**What is needed:**
Which of the lines below contain the string "process"? Pull each one out of the data.

**Given information:**
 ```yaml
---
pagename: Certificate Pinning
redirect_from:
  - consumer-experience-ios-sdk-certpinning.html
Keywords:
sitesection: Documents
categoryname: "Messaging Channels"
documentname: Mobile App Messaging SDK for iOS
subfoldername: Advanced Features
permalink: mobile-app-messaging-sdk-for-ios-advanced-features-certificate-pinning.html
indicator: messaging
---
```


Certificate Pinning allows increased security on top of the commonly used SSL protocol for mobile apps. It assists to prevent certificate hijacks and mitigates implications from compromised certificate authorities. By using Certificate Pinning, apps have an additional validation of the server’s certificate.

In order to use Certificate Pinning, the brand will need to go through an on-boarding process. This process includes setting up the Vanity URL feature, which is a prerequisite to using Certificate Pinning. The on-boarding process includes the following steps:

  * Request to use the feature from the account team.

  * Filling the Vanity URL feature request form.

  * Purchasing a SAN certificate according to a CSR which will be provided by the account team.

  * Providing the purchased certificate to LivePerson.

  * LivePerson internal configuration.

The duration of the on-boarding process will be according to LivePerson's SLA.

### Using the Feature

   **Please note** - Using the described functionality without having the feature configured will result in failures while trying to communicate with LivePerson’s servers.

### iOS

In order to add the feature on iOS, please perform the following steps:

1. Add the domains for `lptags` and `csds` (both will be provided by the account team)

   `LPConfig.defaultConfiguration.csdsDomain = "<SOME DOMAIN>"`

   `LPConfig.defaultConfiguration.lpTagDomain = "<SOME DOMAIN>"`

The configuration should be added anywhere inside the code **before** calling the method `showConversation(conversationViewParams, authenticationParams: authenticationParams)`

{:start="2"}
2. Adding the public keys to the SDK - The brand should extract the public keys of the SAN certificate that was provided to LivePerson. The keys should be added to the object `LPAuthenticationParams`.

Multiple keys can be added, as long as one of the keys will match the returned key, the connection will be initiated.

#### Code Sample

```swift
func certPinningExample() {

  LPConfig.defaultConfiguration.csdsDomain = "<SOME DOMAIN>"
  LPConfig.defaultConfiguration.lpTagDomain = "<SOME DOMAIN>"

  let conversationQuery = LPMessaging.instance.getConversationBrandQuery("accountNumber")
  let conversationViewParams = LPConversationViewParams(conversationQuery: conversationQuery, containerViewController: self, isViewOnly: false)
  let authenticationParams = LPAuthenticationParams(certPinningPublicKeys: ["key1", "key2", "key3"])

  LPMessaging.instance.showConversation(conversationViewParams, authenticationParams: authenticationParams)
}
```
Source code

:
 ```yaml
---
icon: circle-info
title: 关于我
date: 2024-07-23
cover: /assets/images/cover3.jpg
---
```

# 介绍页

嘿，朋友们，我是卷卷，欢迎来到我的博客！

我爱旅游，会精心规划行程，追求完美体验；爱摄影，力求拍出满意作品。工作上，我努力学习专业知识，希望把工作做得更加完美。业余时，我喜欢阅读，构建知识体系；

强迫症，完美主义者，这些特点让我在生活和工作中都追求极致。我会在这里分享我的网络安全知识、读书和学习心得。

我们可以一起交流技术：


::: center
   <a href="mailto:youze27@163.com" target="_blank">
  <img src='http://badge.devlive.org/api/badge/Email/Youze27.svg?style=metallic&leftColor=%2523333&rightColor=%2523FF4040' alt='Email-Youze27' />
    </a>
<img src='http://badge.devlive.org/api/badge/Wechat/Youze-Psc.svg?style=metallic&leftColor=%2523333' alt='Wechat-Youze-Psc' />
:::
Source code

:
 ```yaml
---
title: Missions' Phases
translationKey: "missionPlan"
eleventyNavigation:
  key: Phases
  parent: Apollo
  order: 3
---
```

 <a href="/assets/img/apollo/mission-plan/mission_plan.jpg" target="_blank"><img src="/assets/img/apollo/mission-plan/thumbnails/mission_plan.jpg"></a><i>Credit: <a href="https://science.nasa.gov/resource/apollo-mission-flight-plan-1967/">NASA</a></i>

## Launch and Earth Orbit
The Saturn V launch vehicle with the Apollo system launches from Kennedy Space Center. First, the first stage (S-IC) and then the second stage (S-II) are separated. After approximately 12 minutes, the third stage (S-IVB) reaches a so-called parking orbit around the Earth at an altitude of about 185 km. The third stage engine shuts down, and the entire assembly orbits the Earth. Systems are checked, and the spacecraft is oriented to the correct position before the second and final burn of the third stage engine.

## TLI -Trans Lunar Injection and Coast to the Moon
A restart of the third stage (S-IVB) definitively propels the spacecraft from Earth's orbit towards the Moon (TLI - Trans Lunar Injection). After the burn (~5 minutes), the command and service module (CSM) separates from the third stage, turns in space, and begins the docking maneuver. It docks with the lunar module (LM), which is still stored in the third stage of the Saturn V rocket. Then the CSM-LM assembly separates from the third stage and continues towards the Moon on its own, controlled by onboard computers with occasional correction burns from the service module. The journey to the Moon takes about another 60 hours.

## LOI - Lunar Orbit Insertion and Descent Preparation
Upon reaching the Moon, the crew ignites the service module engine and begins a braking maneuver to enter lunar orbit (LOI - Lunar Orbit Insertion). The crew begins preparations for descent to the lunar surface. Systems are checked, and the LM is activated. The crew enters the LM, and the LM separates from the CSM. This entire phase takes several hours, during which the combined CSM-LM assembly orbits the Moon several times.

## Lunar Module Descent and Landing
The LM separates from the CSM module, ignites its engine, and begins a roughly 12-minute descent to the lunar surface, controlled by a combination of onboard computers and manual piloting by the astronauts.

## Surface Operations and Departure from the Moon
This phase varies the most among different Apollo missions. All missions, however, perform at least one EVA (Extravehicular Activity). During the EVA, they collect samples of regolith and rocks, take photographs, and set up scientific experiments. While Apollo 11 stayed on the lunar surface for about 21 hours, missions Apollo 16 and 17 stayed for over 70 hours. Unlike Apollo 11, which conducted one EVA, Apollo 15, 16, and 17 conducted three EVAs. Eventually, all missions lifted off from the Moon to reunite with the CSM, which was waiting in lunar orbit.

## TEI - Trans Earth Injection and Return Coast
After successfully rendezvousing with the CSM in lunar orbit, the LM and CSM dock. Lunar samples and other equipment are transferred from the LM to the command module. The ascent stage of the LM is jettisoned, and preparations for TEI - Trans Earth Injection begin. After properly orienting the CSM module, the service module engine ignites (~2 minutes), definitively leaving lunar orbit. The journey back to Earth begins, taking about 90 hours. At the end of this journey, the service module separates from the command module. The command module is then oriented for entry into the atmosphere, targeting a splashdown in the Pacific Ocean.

**Answer to this task:**
In order to use Certificate Pinning, the brand will need to go through an on-boarding process. This process includes setting up the Vanity URL feature, which is a prerequisite to using Certificate Pinning. The on-boarding process includes the following steps:
The duration of the on-boarding process will be according to LivePerson's SLA.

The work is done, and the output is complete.